*** Opening Records for the task ***
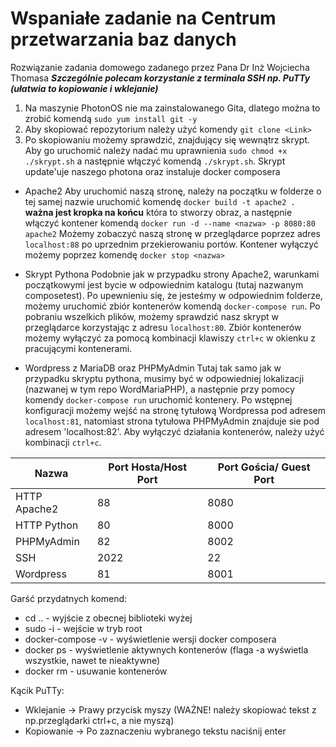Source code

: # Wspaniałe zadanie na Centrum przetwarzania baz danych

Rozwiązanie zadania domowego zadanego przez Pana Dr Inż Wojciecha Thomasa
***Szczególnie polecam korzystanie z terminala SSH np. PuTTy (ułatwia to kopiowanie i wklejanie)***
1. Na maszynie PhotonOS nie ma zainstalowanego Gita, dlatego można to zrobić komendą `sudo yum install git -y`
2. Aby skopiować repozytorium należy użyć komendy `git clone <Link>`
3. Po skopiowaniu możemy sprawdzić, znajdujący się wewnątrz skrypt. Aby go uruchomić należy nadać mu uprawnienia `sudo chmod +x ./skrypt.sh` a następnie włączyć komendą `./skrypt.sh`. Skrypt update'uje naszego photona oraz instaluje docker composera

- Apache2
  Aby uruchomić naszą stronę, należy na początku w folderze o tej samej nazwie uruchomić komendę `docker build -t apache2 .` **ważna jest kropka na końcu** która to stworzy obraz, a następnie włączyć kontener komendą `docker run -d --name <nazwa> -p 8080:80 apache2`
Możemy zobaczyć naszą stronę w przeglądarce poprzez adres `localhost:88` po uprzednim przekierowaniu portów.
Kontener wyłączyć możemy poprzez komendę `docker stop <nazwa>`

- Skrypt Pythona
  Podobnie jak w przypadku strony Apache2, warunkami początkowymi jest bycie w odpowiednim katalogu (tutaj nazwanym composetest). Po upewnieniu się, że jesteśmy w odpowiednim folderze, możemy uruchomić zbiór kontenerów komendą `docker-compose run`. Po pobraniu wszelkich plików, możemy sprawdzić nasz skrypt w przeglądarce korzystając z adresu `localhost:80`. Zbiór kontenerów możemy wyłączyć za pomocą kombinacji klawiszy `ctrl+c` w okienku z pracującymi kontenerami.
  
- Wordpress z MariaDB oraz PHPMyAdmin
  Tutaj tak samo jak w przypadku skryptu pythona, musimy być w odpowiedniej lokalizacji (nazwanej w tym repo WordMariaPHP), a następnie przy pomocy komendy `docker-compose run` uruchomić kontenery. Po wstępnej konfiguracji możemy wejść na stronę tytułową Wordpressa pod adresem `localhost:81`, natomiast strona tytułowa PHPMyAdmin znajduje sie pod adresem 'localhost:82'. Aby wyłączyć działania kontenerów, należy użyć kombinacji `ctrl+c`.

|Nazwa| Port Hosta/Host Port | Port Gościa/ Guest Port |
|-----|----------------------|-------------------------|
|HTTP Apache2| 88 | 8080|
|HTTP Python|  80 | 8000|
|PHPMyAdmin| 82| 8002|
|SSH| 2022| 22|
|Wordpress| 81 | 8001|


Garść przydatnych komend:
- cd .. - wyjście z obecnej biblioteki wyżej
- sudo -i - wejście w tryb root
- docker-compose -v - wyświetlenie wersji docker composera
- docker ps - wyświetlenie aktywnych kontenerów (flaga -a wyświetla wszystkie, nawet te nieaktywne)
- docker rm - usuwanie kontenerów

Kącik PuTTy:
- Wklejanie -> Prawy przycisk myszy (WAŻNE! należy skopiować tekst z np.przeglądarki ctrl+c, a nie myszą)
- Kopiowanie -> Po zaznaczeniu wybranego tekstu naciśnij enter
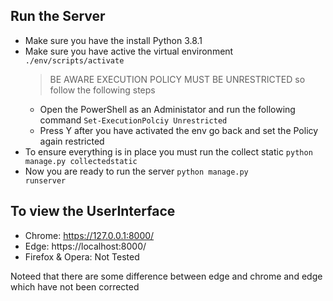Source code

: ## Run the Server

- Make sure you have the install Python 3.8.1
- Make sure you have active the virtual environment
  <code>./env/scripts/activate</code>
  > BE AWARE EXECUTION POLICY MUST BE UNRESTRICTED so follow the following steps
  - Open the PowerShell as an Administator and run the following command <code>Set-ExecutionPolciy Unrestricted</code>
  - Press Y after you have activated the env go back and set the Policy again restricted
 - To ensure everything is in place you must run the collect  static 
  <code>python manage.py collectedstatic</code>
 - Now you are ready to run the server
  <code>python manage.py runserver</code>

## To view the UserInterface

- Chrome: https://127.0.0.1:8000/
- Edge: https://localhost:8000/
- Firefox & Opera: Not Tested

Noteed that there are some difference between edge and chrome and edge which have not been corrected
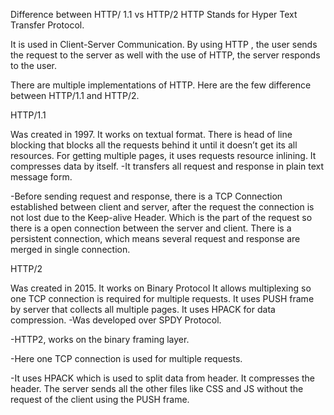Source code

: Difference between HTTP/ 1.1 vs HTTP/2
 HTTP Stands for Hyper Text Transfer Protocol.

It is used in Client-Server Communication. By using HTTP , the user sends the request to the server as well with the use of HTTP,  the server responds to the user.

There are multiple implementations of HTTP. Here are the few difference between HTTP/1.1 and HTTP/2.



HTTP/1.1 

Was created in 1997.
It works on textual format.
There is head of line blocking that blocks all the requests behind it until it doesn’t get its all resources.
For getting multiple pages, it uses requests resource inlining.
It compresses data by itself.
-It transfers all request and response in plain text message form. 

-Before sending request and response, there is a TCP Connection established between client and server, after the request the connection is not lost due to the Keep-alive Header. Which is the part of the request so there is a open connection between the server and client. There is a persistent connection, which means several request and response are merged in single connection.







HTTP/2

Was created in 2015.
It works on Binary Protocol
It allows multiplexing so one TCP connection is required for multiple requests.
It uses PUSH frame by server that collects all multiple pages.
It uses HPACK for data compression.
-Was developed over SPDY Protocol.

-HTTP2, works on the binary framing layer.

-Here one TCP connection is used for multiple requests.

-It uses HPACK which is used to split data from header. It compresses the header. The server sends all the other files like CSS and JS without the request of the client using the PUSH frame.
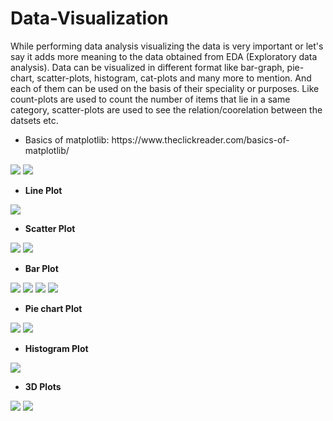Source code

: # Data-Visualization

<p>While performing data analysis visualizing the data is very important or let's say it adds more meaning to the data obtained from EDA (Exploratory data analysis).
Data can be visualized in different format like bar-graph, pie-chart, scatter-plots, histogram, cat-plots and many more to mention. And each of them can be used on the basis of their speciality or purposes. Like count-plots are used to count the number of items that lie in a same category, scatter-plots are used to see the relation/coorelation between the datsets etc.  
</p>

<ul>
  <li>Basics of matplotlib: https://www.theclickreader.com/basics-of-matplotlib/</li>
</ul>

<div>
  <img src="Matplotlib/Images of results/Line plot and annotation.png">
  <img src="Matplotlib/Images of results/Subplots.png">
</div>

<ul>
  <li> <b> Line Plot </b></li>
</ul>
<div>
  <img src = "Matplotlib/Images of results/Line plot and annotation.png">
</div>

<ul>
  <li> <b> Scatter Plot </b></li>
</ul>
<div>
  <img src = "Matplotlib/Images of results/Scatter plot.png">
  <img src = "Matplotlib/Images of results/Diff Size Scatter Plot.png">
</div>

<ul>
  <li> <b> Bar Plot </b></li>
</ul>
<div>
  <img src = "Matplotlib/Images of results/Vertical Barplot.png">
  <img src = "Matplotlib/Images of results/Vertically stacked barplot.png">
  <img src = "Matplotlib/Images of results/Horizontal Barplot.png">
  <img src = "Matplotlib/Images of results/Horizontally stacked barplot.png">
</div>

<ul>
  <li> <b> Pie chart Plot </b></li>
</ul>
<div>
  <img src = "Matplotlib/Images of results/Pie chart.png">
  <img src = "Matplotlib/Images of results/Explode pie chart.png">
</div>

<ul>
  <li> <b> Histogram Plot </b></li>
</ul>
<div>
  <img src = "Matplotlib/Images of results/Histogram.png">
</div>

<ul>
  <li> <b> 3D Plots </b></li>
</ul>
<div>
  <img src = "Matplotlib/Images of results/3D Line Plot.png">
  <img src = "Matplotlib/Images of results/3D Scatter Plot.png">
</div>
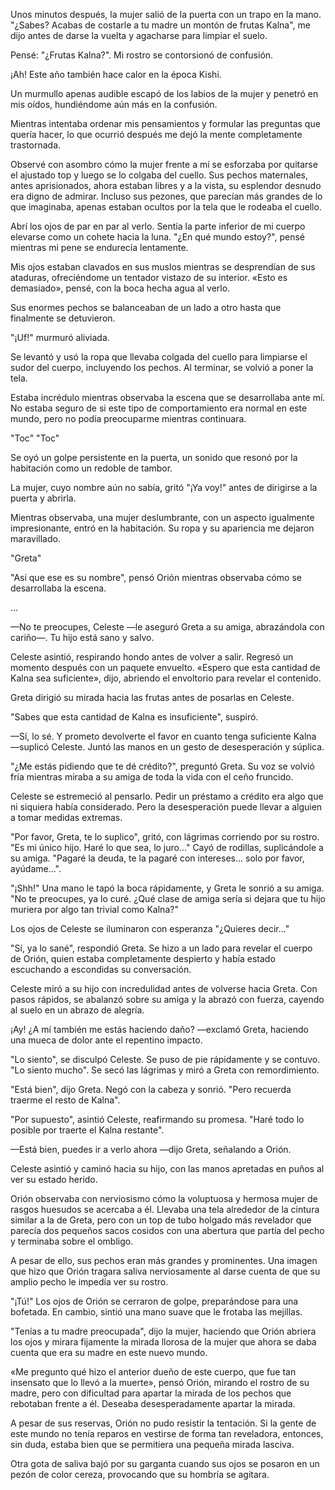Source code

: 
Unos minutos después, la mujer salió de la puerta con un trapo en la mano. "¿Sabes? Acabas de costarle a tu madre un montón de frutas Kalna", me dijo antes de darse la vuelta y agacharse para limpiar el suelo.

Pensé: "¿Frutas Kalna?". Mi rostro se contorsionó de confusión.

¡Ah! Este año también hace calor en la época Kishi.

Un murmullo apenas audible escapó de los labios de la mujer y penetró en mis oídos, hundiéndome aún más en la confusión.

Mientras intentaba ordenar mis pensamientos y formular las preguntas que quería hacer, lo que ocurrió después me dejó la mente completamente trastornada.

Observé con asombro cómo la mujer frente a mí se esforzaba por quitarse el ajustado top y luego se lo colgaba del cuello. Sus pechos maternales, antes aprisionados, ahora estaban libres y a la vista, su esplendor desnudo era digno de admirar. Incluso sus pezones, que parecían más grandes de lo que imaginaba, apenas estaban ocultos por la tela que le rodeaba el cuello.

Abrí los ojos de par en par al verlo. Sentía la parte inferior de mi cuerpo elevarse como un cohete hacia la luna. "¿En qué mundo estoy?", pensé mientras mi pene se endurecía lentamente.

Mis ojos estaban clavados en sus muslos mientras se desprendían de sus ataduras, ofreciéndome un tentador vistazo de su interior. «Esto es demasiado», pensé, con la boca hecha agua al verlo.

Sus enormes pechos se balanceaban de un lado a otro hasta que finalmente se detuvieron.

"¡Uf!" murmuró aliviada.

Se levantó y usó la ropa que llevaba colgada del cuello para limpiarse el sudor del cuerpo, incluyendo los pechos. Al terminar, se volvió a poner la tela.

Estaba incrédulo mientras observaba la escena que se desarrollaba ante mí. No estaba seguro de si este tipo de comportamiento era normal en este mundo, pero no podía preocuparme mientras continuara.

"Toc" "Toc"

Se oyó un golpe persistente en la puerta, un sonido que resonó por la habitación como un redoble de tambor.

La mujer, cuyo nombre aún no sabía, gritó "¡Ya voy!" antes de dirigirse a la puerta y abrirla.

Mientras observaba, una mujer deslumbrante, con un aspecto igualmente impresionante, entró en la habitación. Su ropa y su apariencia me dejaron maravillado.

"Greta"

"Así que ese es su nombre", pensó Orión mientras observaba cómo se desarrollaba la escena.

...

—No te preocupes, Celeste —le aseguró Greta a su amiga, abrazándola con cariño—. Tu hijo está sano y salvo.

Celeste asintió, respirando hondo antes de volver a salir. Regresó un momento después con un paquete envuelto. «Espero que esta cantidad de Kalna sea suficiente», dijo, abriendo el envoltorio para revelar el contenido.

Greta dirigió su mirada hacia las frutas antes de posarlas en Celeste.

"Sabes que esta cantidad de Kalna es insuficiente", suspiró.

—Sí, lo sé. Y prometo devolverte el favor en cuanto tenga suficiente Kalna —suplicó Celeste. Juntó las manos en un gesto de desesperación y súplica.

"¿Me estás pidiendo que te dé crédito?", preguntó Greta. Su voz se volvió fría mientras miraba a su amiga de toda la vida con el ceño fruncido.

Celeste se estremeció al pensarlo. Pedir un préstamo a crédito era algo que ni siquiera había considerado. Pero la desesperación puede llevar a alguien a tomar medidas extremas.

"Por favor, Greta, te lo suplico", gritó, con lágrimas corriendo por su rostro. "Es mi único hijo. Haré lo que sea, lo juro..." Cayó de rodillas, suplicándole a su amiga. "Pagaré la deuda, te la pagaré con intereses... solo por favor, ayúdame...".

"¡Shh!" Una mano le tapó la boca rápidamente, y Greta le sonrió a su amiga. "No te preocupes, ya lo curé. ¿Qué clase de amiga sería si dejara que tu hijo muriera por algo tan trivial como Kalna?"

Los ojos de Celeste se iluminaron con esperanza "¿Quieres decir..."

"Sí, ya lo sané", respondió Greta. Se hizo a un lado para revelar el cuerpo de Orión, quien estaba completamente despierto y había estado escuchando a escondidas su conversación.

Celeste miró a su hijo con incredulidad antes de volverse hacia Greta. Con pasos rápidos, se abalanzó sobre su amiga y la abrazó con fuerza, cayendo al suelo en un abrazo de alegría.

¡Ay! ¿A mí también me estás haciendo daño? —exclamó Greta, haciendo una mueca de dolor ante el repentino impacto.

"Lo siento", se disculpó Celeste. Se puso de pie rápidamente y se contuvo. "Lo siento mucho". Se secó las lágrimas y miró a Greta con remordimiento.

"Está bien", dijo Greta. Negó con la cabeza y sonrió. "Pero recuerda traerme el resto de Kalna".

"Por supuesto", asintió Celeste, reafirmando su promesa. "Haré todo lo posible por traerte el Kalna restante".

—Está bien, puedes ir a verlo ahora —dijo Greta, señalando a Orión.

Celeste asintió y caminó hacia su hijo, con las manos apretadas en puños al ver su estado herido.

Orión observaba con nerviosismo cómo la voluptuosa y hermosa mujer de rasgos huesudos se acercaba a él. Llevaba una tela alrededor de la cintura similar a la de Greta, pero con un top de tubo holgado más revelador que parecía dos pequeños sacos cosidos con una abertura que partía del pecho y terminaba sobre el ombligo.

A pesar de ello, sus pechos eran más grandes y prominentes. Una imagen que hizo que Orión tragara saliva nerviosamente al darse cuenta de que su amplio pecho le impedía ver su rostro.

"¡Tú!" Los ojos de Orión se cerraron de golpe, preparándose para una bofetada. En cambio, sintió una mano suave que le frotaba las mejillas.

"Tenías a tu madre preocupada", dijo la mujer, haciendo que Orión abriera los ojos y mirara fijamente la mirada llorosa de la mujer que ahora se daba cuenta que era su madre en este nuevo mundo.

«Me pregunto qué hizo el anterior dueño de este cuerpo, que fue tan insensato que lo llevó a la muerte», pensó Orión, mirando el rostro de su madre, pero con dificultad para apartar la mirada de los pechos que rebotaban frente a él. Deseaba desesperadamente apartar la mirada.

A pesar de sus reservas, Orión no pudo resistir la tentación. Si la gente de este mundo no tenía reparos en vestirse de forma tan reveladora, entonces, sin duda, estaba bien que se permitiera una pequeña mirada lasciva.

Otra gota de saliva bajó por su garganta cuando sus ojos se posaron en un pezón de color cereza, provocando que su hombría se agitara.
*** Closing Records for the task ***
> [Your assignment]
Above, find the line holding "<li> <b> Pie chart Plot </b></li>" and the line holding "la época Kishi.". Print exactly those two lines and every line between them, but no pictures.

> [Response area]
  <li> <b> Pie chart Plot </b></li>
</ul>
<div>
  <img src = "Matplotlib/Images of results/Pie chart.png">
  <img src = "Matplotlib/Images of results/Explode pie chart.png">
</div>

<ul>
  <li> <b> Histogram Plot </b></li>
</ul>
<div>
  <img src = "Matplotlib/Images of results/Histogram.png">
</div>

<ul>
  <li> <b> 3D Plots </b></li>
</ul>
<div>
  <img src = "Matplotlib/Images of results/3D Line Plot.png">
  <img src = "Matplotlib/Images of results/3D Scatter Plot.png">
</div>
Source code

: 
Unos minutos después, la mujer salió de la puerta con un trapo en la mano. "¿Sabes? Acabas de costarle a tu madre un montón de frutas Kalna", me dijo antes de darse la vuelta y agacharse para limpiar el suelo.

Pensé: "¿Frutas Kalna?". Mi rostro se contorsionó de confusión.

¡Ah! Este año también hace calor en la época Kishi.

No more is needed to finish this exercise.